Reading time: About 1 minute

I like to share interesting pieces of figurative language I encounter in my reading. I write today about a series of images from C Pam Zhang…

C Pam Zhang is an American writer who was born in Beijing China and who moved to the US at the age of four. She was the 2017 Truman Capote Fellow at the Iowa Writer’s Workshop. Her first novel, How Much of These Hills is Gold, appeared in 2020 and her second one, Land of Milk and Honey was listed in The New York Times 100 notable books for 2023.

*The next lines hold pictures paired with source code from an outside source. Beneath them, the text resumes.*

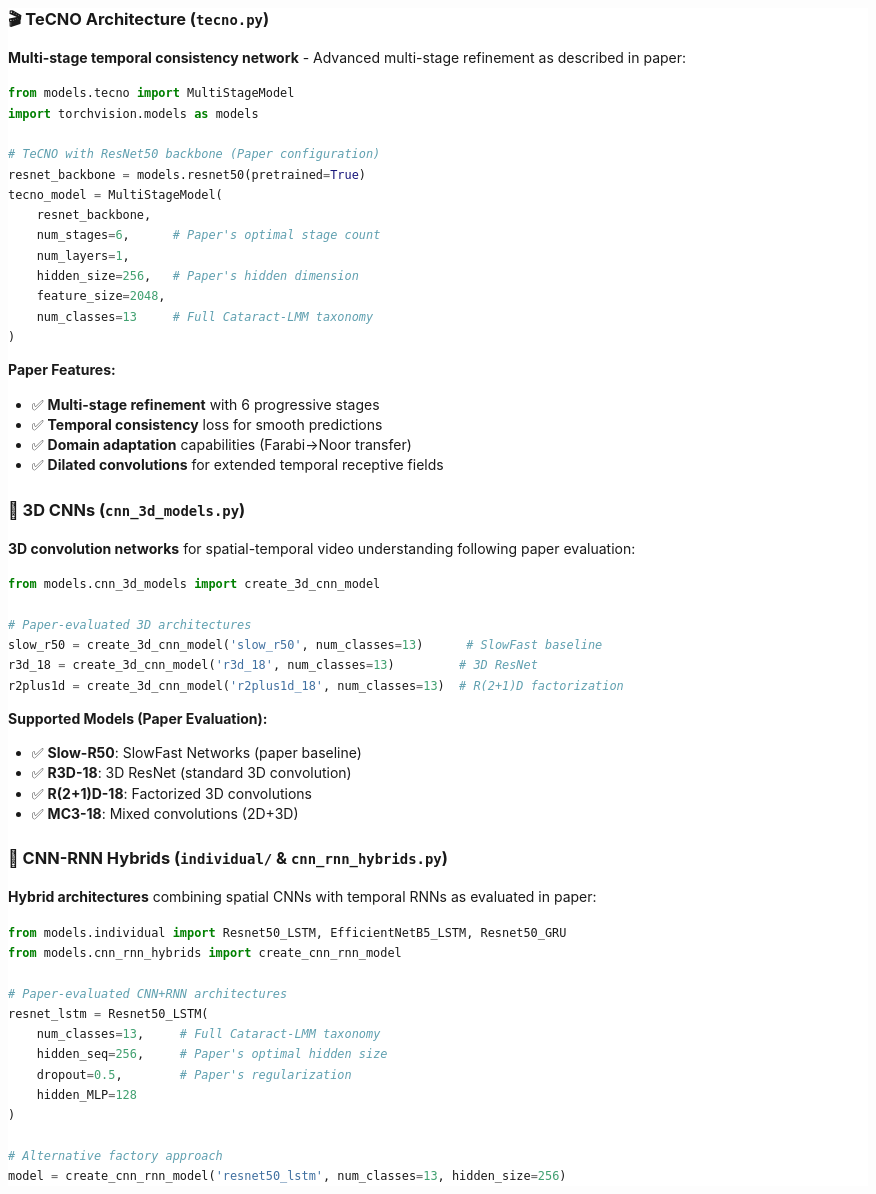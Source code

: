 ### 🎬 TeCNO Architecture (`tecno.py`)
**Multi-stage temporal consistency network** - Advanced multi-stage refinement as described in paper:

```python
from models.tecno import MultiStageModel
import torchvision.models as models

# TeCNO with ResNet50 backbone (Paper configuration)
resnet_backbone = models.resnet50(pretrained=True)
tecno_model = MultiStageModel(
    resnet_backbone, 
    num_stages=6,      # Paper's optimal stage count
    num_layers=1, 
    hidden_size=256,   # Paper's hidden dimension
    feature_size=2048, 
    num_classes=13     # Full Cataract-LMM taxonomy
)
```

**Paper Features:**
- ✅ **Multi-stage refinement** with 6 progressive stages
- ✅ **Temporal consistency** loss for smooth predictions
- ✅ **Domain adaptation** capabilities (Farabi→Noor transfer)
- ✅ **Dilated convolutions** for extended temporal receptive fields

### 🎥 3D CNNs (`cnn_3d_models.py`)
**3D convolution networks** for spatial-temporal video understanding following paper evaluation:

```python
from models.cnn_3d_models import create_3d_cnn_model

# Paper-evaluated 3D architectures
slow_r50 = create_3d_cnn_model('slow_r50', num_classes=13)      # SlowFast baseline
r3d_18 = create_3d_cnn_model('r3d_18', num_classes=13)         # 3D ResNet
r2plus1d = create_3d_cnn_model('r2plus1d_18', num_classes=13)  # R(2+1)D factorization
```

**Supported Models (Paper Evaluation):**
- ✅ **Slow-R50**: SlowFast Networks (paper baseline)
- ✅ **R3D-18**: 3D ResNet (standard 3D convolution)
- ✅ **R(2+1)D-18**: Factorized 3D convolutions
- ✅ **MC3-18**: Mixed convolutions (2D+3D)

### 🔗 CNN-RNN Hybrids (`individual/` & `cnn_rnn_hybrids.py`)
**Hybrid architectures** combining spatial CNNs with temporal RNNs as evaluated in paper:

```python
from models.individual import Resnet50_LSTM, EfficientNetB5_LSTM, Resnet50_GRU
from models.cnn_rnn_hybrids import create_cnn_rnn_model

# Paper-evaluated CNN+RNN architectures
resnet_lstm = Resnet50_LSTM(
    num_classes=13,     # Full Cataract-LMM taxonomy
    hidden_seq=256,     # Paper's optimal hidden size
    dropout=0.5,        # Paper's regularization
    hidden_MLP=128
)

# Alternative factory approach
model = create_cnn_rnn_model('resnet50_lstm', num_classes=13, hidden_size=256)
```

While I rarely have much of an appetite for dystopian fiction, I was interested in Milk and Honey because I’d heard it was about food. Once I started reading, however, Zhang’s remarkable skill with figurative language drew me in. Here are my favourite examples:

  • I felt a euphoria such as the first European colonizers must have upon sighting new land.
  • Strawberries sat abandoned in the fields by seasons end, so ripe as to be barely solid, warm as heart’s blood.
  • The storeroom lay beneath a kitchen counter the precise pink of raw chicken. Like all expensive marble, it shone as if perpetually moist. In certain lights the counter appeared to pulse, like a lung or spleen.
  • The young woman who emerged was just as unnerving. Shaggy furs above, stick lets below, with the slight stagger of a bird blown off course and stranded thousands of miles from its destination.
  • Crudeness came sheathed in that genteel accent, the blade so fine it took a beat to feel its deep, sudden bite.
  • There was kindness planted beneath Aida’s score, soft loam under thorny cover of privilege.
  • Her freckles, when she smiled, formed continents.
  • The friend who saved up to invest in a fund and saw her money dissolve like sugar to the tongues of bankers who barely got a scolding from the SEC.
  • His mask was unreadable; he and she matched. I got no sense of Eun-Yung from these photos. Her face a puddle of milk. A cloud.
  • He described the harvest festival in such exaggerated terms that I touched my eyebrows to make sure they stayed in place.
  • Through the glass the moon was a ripe blood orange, each star skewering through.